# Exercise directions:
Both the line below containing "Welcome to the" and the line containing "## 1. 'A dream", along with every line between them, should be repeated exactly; no other line belongs in the answer.

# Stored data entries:

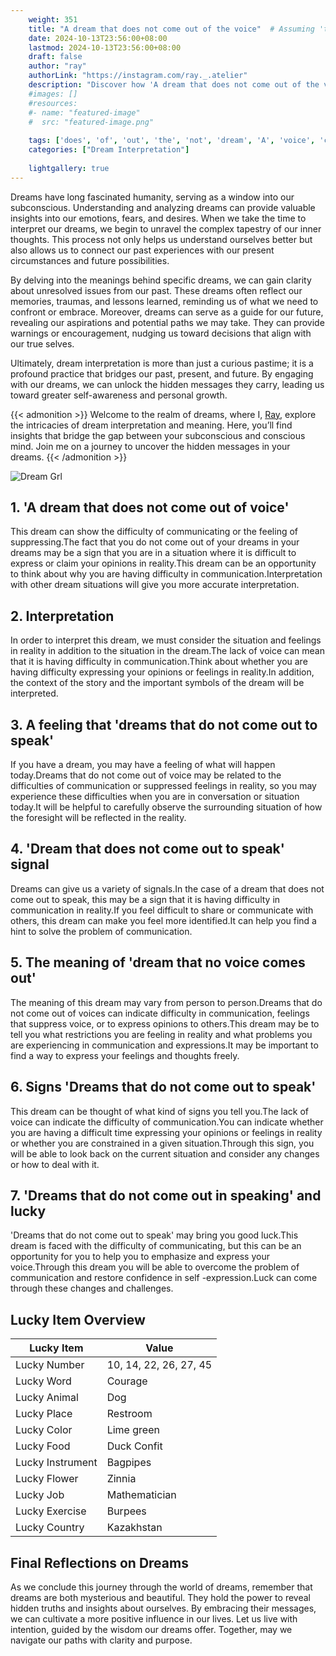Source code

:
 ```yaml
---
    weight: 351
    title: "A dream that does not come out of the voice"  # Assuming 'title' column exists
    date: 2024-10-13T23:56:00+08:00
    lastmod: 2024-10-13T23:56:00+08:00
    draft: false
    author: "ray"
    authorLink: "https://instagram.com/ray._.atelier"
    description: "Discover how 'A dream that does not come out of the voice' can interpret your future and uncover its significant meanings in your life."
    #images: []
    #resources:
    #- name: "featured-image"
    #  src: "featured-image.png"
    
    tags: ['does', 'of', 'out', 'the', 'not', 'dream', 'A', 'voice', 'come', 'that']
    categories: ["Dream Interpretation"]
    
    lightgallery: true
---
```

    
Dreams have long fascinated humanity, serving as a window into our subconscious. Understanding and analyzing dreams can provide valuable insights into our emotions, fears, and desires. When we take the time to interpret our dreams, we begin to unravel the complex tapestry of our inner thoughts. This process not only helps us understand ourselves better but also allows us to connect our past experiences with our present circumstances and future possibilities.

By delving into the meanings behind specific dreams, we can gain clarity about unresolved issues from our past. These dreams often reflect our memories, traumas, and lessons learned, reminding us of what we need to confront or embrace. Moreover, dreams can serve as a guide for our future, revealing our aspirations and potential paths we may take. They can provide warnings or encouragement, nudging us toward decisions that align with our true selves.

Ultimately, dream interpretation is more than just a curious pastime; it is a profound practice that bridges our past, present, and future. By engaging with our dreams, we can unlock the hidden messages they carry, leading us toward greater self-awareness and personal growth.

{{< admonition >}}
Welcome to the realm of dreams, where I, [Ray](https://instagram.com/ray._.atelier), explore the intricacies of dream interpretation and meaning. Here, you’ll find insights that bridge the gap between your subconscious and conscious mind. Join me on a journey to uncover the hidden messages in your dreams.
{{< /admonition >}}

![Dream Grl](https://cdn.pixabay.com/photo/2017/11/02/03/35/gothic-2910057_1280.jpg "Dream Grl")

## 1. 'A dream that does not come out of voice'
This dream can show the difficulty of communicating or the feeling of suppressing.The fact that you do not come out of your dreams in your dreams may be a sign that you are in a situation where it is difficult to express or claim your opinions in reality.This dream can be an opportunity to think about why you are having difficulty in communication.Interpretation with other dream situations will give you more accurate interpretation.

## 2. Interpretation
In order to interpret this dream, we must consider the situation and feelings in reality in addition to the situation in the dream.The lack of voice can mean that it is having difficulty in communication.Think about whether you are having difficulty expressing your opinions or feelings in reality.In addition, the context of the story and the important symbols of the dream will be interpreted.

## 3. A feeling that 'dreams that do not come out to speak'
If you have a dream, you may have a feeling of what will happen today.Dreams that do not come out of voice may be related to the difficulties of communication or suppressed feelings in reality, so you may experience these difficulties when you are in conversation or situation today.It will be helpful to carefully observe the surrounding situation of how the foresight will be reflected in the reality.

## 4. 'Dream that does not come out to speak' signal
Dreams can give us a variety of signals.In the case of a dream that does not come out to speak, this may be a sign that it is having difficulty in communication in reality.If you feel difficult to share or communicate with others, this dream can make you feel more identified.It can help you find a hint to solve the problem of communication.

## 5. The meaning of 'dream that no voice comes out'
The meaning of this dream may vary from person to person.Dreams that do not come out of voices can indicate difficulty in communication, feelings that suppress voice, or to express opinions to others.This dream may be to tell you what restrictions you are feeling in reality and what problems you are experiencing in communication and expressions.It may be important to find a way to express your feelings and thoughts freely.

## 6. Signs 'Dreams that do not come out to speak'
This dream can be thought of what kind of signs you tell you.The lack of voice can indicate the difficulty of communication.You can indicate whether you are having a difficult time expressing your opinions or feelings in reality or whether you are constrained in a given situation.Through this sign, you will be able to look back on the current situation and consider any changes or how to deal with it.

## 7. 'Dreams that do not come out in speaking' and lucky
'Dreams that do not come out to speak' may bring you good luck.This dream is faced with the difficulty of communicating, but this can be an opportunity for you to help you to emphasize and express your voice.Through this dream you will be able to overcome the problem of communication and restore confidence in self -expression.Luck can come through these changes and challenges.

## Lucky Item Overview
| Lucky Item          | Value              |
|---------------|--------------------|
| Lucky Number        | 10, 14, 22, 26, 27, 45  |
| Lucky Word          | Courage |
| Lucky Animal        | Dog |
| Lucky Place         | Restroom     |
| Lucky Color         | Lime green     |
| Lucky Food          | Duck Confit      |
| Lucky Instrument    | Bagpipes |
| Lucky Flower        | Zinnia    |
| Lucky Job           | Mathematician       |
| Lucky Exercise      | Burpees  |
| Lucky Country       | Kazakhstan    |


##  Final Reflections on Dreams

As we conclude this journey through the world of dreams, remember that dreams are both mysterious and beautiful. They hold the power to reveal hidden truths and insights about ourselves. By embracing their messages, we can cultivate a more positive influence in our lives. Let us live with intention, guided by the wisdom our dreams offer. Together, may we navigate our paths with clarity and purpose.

# Result of this exercise:
Welcome to the realm of dreams, where I, [Ray](https://instagram.com/ray._.atelier), explore the intricacies of dream interpretation and meaning. Here, you’ll find insights that bridge the gap between your subconscious and conscious mind. Join me on a journey to uncover the hidden messages in your dreams.
{{< /admonition >}}

![Dream Grl](https://cdn.pixabay.com/photo/2017/11/02/03/35/gothic-2910057_1280.jpg "Dream Grl")

## 1. 'A dream that does not come out of voice'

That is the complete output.